(Stored items from a collection)

=== Section Start ===

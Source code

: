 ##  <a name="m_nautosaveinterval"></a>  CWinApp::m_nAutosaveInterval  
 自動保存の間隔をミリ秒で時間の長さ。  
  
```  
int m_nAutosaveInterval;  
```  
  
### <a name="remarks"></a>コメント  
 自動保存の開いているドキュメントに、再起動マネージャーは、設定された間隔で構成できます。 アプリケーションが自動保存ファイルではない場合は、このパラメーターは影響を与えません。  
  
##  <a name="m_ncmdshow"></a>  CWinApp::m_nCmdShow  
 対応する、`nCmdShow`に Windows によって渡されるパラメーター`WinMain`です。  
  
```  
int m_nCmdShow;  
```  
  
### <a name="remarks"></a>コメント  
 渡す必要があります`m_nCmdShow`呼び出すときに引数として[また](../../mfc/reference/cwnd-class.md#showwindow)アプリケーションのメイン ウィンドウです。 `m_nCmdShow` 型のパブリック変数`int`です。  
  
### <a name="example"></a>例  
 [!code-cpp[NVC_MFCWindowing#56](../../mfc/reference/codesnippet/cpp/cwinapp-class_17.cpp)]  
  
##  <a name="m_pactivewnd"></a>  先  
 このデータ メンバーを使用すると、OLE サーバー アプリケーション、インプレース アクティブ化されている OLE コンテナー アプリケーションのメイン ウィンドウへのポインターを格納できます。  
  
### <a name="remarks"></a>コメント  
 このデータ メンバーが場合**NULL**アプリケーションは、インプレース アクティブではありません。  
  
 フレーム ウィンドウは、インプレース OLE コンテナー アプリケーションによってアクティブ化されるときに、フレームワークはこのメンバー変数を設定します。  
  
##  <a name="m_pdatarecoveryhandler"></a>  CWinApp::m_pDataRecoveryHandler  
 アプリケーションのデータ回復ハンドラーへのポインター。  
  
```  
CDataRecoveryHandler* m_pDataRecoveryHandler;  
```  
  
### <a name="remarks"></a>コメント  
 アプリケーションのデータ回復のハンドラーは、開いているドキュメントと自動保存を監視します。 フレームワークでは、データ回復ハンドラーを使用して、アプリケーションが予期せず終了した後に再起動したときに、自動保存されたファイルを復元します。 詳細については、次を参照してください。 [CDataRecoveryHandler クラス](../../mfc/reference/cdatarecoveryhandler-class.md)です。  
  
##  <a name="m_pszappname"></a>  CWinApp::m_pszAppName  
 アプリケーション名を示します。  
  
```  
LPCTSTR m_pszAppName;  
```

=== Section End ===
=== Section Start ===

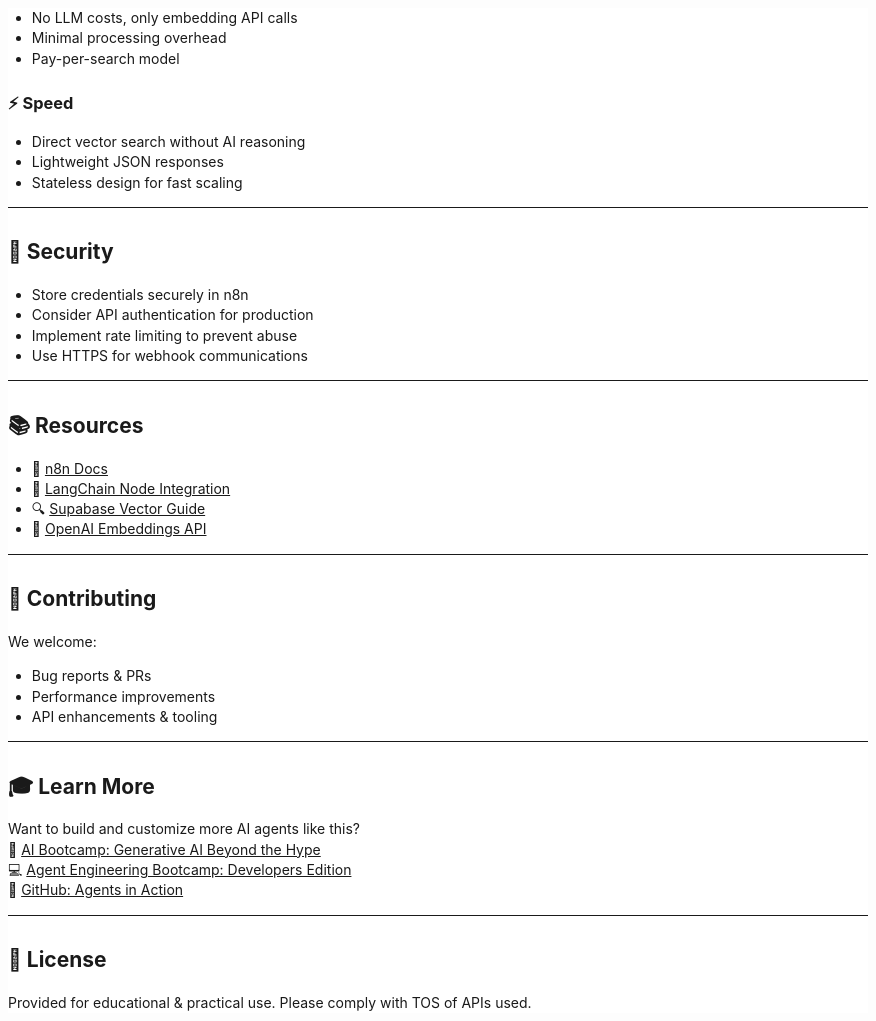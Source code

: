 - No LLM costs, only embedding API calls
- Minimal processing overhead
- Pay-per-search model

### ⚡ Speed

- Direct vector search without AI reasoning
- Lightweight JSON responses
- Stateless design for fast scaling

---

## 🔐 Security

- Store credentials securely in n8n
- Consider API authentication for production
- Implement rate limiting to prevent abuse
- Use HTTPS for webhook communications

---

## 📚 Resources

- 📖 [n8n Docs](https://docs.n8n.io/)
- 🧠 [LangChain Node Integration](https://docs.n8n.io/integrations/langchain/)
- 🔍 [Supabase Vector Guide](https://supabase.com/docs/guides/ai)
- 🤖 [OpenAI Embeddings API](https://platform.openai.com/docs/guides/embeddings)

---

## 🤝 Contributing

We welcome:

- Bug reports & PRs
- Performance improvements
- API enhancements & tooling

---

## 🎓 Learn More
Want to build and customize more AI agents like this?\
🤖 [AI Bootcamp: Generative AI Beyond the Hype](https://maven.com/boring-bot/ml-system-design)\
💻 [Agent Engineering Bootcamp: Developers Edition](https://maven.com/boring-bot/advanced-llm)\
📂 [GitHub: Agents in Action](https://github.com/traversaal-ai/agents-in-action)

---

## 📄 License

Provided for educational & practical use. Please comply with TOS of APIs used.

=== Section End ===

▸ Aim of the exercise
Scan the records above for the word "boring". Copy each line that has it.

▸ Result of the exercise
🤖 [AI Bootcamp: Generative AI Beyond the Hype](https://maven.com/boring-bot/ml-system-design)\
💻 [Agent Engineering Bootcamp: Developers Edition](https://maven.com/boring-bot/advanced-llm)\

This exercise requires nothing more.